7034. Portals

 

Some planets of the galaxy, where Peter Pyatochkin recently moved, are connected with portals. If planets A and B are connected, it means that each planet has a special device – portal – for teleportation between them. The creature that enters the portal on the planet A, instantly appears on the planet B and vice versa.

The same portal can not be used to teleport to different planets. If some pair of planets are not connected yet, they can be united, but a new portal must be built on each planet. Building portals requires considerable outlay and can cost differently on different planets.

We say that there is a teleport way between two planets, if you can get from one planet to another, teleporting one or more times (using intermediate planets). Unfortunately, there is no teleportation way between any two planets.

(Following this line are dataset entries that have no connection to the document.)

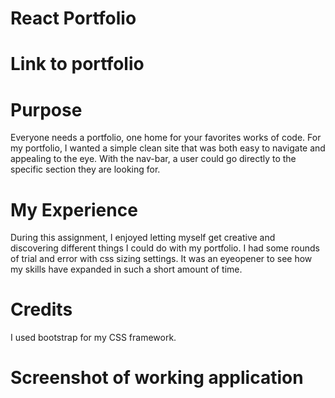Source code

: # React Portfolio


# Link to portfolio


# Purpose
Everyone needs a portfolio, one home for your favorites works of code. For my portfolio, I wanted a simple clean site that was both easy to navigate and appealing to the eye. With the nav-bar, a user could go directly to the specific section they are looking for. 

# My Experience
During this assignment, I enjoyed letting myself get creative and discovering different things I could do with my portfolio. I had some rounds of trial and error with css sizing settings. It was an eyeopener to see how my skills have expanded in such a short amount of time.

# Credits
I used bootstrap for my CSS framework.




# Screenshot of working application
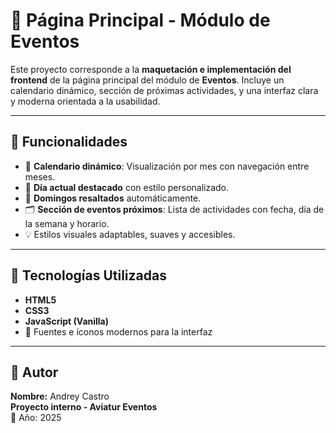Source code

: # 📅 Página Principal - Módulo de Eventos

Este proyecto corresponde a la **maquetación e implementación del frontend** de la página principal del módulo de **Eventos**. Incluye un calendario dinámico, sección de próximas actividades, y una interfaz clara y moderna orientada a la usabilidad.

---

## 🚀 Funcionalidades

- 📆 **Calendario dinámico**: Visualización por mes con navegación entre meses.
- 🎯 **Día actual destacado** con estilo personalizado.
- 🌈 **Domingos resaltados** automáticamente.
- 🗂️ **Sección de eventos próximos**: Lista de actividades con fecha, día de la semana y horario.
- 💡 Estilos visuales adaptables, suaves y accesibles.

---

## 🧱 Tecnologías Utilizadas

- **HTML5**
- **CSS3**
- **JavaScript (Vanilla)**
- 💠 Fuentes e íconos modernos para la interfaz

---

## 🤝 Autor

**Nombre:** Andrey Castro  
**Proyecto interno - Aviatur Eventos**  
📅 Año: 2025
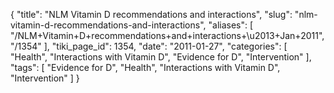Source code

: {
    "title": "NLM Vitamin D recommendations and interactions",
    "slug": "nlm-vitamin-d-recommendations-and-interactions",
    "aliases": [
        "/NLM+Vitamin+D+recommendations+and+interactions+\u2013+Jan+2011",
        "/1354"
    ],
    "tiki_page_id": 1354,
    "date": "2011-01-27",
    "categories": [
        "Health",
        "Interactions with Vitamin D",
        "Evidence for D",
        "Intervention"
    ],
    "tags": [
        "Evidence for D",
        "Health",
        "Interactions with Vitamin D",
        "Intervention"
    ]
}
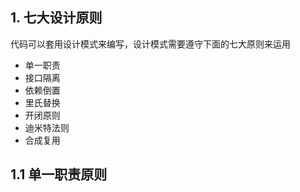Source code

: ## 1. 七大设计原则

代码可以套用设计模式来编写，设计模式需要遵守下面的七大原则来运用

- 单一职责
- 接口隔离
- 依赖倒置
- 里氏替换
- 开闭原则
- 迪米特法则
- 合成复用

## 1.1 单一职责原则

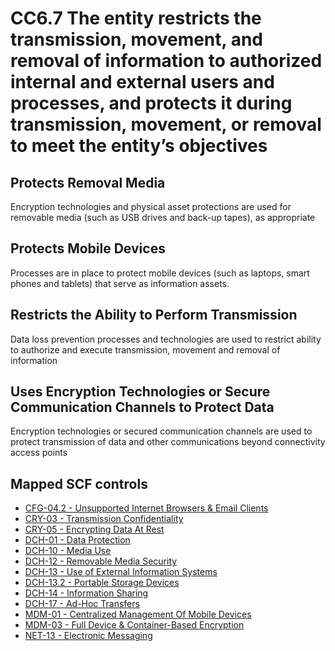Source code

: # CC6.7 The entity restricts the transmission, movement, and removal of information to authorized internal and external users and processes, and protects it during transmission, movement, or removal to meet the entity’s objectives
## Protects Removal Media
Encryption technologies and physical asset protections are used for removable media (such as USB drives and back-up tapes), as appropriate
## Protects Mobile Devices
Processes are in place to protect mobile devices (such as laptops, smart phones and tablets) that serve as information assets.
## Restricts the Ability to Perform Transmission
Data loss prevention processes and technologies are used to restrict ability to authorize and execute transmission, movement and removal of information
## Uses Encryption Technologies or Secure Communication Channels to Protect Data
Encryption technologies or secured communication channels are used to protect transmission of data and other communications beyond connectivity access points
## Mapped SCF controls
- [CFG-04.2 - Unsupported Internet Browsers & Email Clients](../scf/cfg-042-unsupportedinternetbrowsers&emailclients.md)
- [CRY-03 - Transmission Confidentiality](../scf/cry-03-transmissionconfidentiality.md)
- [CRY-05 - Encrypting Data At Rest](../scf/cry-05-encryptingdataatrest.md)
- [DCH-01 - Data Protection](../scf/dch-01-dataprotection.md)
- [DCH-10 - Media Use](../scf/dch-10-mediause.md)
- [DCH-12 - Removable Media Security](../scf/dch-12-removablemediasecurity.md)
- [DCH-13 - Use of External Information Systems](../scf/dch-13-useofexternalinformationsystems.md)
- [DCH-13.2 - Portable Storage Devices](../scf/dch-132-portablestoragedevices.md)
- [DCH-14 - Information Sharing](../scf/dch-14-informationsharing.md)
- [DCH-17 - Ad-Hoc Transfers](../scf/dch-17-ad-hoctransfers.md)
- [MDM-01 - Centralized Management Of Mobile Devices](../scf/mdm-01-centralizedmanagementofmobiledevices.md)
- [MDM-03 - Full Device & Container-Based Encryption](../scf/mdm-03-fulldevice&container-basedencryption.md)
- [NET-13 - Electronic Messaging](../scf/net-13-electronicmessaging.md)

You are given the communication scheme among the planets and the cost of the portal on each planet. Determine the lowest amount of money you need to spend to ensure the existence of a teleportation path between each pair of planets in the galaxy.

 

Input. The first line contains two integers: the number of planets in the galaxy n (n ≤ 1000) and the number of planets pairs m, directly connected with portals.

Second line contains n positive integers p₁, p₂, …, p_n – the cost to build a new portal, respectively on the first, on the second, ...., on the n-th planet. None of the costs exceed 10⁶.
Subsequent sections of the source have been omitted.